• [What you are asked to do]
The output should be all lines of the entries below in which the word "again" occurs.

• [Record set]
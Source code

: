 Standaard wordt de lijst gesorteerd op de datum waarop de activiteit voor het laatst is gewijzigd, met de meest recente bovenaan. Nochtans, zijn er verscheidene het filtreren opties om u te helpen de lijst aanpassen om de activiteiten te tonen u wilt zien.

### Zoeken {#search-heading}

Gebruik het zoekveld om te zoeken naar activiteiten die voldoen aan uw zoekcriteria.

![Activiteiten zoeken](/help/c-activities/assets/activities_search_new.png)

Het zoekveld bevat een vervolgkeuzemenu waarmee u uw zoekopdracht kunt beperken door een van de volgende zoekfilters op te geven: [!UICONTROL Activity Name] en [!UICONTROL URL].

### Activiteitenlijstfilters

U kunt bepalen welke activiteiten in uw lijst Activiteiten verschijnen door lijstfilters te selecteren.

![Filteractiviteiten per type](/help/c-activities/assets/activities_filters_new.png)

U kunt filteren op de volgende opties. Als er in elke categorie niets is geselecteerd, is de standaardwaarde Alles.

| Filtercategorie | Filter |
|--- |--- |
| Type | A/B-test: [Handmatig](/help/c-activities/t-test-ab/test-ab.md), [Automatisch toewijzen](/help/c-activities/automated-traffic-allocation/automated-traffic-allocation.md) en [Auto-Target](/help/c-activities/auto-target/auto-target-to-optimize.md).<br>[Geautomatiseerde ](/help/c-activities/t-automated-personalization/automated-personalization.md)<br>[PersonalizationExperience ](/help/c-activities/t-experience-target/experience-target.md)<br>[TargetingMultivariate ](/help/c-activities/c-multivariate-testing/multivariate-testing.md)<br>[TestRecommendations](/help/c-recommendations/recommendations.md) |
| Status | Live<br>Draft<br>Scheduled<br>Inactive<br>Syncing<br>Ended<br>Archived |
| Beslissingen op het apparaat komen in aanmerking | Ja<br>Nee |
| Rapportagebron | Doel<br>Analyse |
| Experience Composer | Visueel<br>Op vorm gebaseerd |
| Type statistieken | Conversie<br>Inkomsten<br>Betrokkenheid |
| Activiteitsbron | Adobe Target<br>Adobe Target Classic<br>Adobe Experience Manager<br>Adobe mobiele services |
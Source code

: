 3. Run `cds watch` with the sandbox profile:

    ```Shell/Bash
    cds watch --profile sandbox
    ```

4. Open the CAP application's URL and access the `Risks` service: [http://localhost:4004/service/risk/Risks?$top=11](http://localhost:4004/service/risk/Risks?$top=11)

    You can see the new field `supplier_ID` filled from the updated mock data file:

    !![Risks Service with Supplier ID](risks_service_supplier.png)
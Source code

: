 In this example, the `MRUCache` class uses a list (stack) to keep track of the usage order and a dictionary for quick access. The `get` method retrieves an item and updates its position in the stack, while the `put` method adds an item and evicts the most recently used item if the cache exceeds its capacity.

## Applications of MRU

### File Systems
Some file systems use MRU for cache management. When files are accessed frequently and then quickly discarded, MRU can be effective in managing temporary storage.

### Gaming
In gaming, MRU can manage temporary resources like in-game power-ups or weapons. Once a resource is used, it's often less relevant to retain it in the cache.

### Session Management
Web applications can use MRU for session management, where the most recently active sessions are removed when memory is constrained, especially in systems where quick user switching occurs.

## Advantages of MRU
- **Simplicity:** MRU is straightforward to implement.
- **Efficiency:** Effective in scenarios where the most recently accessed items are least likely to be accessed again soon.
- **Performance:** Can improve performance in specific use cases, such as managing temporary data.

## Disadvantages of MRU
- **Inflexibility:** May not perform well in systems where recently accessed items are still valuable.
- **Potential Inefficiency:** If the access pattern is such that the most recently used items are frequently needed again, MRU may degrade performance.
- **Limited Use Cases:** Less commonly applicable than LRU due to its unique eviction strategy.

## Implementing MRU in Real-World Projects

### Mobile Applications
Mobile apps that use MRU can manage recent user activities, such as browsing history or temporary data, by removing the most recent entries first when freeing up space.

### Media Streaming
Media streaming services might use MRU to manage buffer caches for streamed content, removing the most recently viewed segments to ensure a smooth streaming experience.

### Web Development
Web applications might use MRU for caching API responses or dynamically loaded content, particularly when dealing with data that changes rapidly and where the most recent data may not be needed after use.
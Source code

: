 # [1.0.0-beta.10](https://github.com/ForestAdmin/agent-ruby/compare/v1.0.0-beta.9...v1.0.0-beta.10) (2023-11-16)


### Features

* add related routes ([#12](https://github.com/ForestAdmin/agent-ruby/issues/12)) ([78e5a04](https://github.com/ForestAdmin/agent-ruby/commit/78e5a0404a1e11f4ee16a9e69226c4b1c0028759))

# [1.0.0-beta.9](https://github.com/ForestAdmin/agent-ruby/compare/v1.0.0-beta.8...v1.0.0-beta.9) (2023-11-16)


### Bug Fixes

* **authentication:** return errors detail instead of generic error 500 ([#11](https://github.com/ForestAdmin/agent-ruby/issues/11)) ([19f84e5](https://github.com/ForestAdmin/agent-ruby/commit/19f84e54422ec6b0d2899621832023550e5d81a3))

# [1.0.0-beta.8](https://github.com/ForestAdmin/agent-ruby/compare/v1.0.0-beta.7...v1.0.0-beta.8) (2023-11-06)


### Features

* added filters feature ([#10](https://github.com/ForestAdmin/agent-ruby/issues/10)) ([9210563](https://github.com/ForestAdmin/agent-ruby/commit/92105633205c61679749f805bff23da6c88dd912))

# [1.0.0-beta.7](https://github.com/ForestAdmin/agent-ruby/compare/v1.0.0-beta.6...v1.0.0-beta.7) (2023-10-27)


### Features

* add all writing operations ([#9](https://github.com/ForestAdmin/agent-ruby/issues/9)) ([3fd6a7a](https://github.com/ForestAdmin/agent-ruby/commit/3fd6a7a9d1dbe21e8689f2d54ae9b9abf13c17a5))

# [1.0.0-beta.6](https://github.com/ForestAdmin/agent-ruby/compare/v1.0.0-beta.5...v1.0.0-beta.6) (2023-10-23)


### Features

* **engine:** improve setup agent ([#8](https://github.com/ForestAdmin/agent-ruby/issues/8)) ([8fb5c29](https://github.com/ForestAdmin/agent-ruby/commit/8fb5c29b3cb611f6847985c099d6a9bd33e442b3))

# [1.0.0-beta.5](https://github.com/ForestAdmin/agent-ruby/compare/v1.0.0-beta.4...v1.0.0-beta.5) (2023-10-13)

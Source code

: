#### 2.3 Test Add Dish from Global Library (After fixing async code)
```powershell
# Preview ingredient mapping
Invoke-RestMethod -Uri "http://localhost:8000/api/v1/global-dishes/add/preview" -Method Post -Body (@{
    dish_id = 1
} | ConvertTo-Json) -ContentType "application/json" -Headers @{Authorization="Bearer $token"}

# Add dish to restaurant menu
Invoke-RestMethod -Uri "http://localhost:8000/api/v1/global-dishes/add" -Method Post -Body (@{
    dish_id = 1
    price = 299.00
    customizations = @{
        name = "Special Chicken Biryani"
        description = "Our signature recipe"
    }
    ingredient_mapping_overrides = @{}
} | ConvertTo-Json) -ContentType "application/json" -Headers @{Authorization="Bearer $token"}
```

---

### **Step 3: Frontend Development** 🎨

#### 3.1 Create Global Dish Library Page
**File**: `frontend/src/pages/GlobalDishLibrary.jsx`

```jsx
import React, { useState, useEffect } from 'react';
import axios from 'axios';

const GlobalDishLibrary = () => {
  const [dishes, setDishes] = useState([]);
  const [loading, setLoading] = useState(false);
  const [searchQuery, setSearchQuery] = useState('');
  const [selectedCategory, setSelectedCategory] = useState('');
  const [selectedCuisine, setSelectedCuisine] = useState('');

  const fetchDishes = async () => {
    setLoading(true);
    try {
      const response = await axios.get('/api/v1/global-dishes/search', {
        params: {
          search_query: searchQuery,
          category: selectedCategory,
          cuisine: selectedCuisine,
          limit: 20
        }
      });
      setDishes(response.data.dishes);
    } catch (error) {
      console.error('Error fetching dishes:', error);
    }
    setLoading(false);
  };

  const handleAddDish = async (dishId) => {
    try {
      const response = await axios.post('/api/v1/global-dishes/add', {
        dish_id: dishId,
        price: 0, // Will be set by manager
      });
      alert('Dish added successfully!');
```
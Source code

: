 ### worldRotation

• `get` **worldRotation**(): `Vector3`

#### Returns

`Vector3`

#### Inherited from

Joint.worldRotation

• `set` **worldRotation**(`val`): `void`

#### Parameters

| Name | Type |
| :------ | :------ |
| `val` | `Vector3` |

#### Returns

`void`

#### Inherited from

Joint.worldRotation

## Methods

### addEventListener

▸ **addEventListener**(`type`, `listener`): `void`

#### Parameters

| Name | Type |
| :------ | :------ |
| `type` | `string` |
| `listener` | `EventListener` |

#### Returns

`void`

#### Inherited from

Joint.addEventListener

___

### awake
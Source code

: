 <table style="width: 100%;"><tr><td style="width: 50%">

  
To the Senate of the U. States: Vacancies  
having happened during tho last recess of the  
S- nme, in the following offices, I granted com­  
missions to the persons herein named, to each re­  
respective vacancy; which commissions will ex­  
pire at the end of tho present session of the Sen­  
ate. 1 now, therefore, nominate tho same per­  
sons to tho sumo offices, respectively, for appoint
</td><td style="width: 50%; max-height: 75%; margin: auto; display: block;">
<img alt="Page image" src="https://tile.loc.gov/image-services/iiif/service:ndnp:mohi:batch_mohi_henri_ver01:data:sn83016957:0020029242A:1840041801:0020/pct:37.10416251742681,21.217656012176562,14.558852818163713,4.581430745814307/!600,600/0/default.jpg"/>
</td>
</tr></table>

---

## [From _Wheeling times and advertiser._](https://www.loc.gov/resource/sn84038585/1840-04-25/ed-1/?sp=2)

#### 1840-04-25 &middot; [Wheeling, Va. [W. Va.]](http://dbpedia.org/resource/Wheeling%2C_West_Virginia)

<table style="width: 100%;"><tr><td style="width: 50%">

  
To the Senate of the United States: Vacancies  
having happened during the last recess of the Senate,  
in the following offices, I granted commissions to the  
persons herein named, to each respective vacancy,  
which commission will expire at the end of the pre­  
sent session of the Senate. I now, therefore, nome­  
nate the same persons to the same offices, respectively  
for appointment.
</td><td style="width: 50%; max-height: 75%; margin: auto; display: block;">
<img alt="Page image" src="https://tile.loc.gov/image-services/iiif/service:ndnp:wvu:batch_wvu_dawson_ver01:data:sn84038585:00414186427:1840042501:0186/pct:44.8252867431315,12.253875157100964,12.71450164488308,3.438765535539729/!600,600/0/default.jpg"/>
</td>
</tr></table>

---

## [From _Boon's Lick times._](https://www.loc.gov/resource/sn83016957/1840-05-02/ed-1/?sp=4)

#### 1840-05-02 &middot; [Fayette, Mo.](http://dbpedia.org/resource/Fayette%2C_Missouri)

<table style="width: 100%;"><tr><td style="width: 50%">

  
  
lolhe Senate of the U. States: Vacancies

• [Reply to the task]
- **Efficiency:** Effective in scenarios where the most recently accessed items are least likely to be accessed again soon.
- **Potential Inefficiency:** If the access pattern is such that the most recently used items are frequently needed again, MRU may degrade performance.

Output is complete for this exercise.